TASK — Across the whole listing, filter for the string "objectives" and copy every line that has it.
--- --- ---
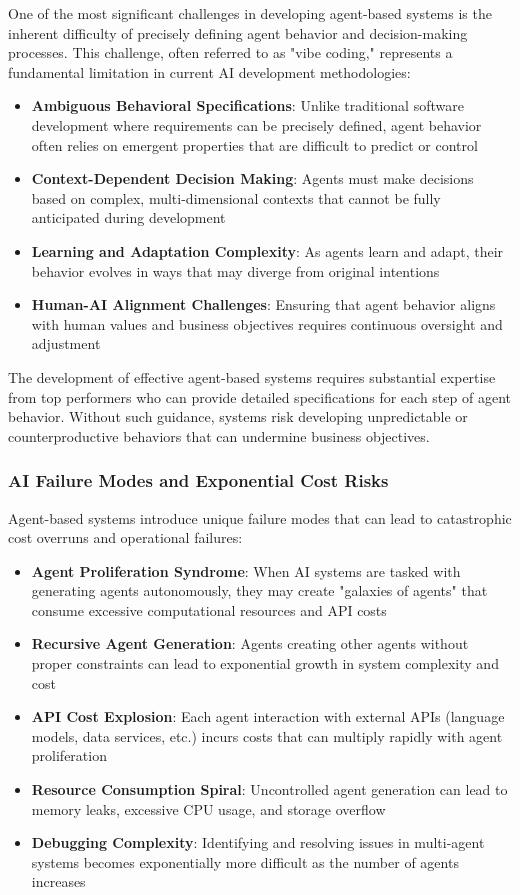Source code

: One of the most significant challenges in developing agent-based systems is the inherent difficulty of precisely defining agent behavior and decision-making processes. This challenge, often referred to as "vibe coding," represents a fundamental limitation in current AI development methodologies:

\begin{itemize}
    \item \textbf{Ambiguous Behavioral Specifications}: Unlike traditional software development where requirements can be precisely defined, agent behavior often relies on emergent properties that are difficult to predict or control
    \item \textbf{Context-Dependent Decision Making}: Agents must make decisions based on complex, multi-dimensional contexts that cannot be fully anticipated during development
    \item \textbf{Learning and Adaptation Complexity}: As agents learn and adapt, their behavior evolves in ways that may diverge from original intentions
    \item \textbf{Human-AI Alignment Challenges}: Ensuring that agent behavior aligns with human values and business objectives requires continuous oversight and adjustment
\end{itemize}

The development of effective agent-based systems requires substantial expertise from top performers who can provide detailed specifications for each step of agent behavior. Without such guidance, systems risk developing unpredictable or counterproductive behaviors that can undermine business objectives.

\subsubsection{AI Failure Modes and Exponential Cost Risks}

Agent-based systems introduce unique failure modes that can lead to catastrophic cost overruns and operational failures:

\begin{itemize}
    \item \textbf{Agent Proliferation Syndrome}: When AI systems are tasked with generating agents autonomously, they may create "galaxies of agents" that consume excessive computational resources and API costs
    \item \textbf{Recursive Agent Generation}: Agents creating other agents without proper constraints can lead to exponential growth in system complexity and cost
    \item \textbf{API Cost Explosion}: Each agent interaction with external APIs (language models, data services, etc.) incurs costs that can multiply rapidly with agent proliferation
    \item \textbf{Resource Consumption Spiral}: Uncontrolled agent generation can lead to memory leaks, excessive CPU usage, and storage overflow
    \item \textbf{Debugging Complexity}: Identifying and resolving issues in multi-agent systems becomes exponentially more difficult as the number of agents increases
\end{itemize}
--- --- ---
EXPECTED OUTPUT —
    \item \textbf{Human-AI Alignment Challenges}: Ensuring that agent behavior aligns with human values and business objectives requires continuous oversight and adjustment
The development of effective agent-based systems requires substantial expertise from top performers who can provide detailed specifications for each step of agent behavior. Without such guidance, systems risk developing unpredictable or counterproductive behaviors that can undermine business objectives.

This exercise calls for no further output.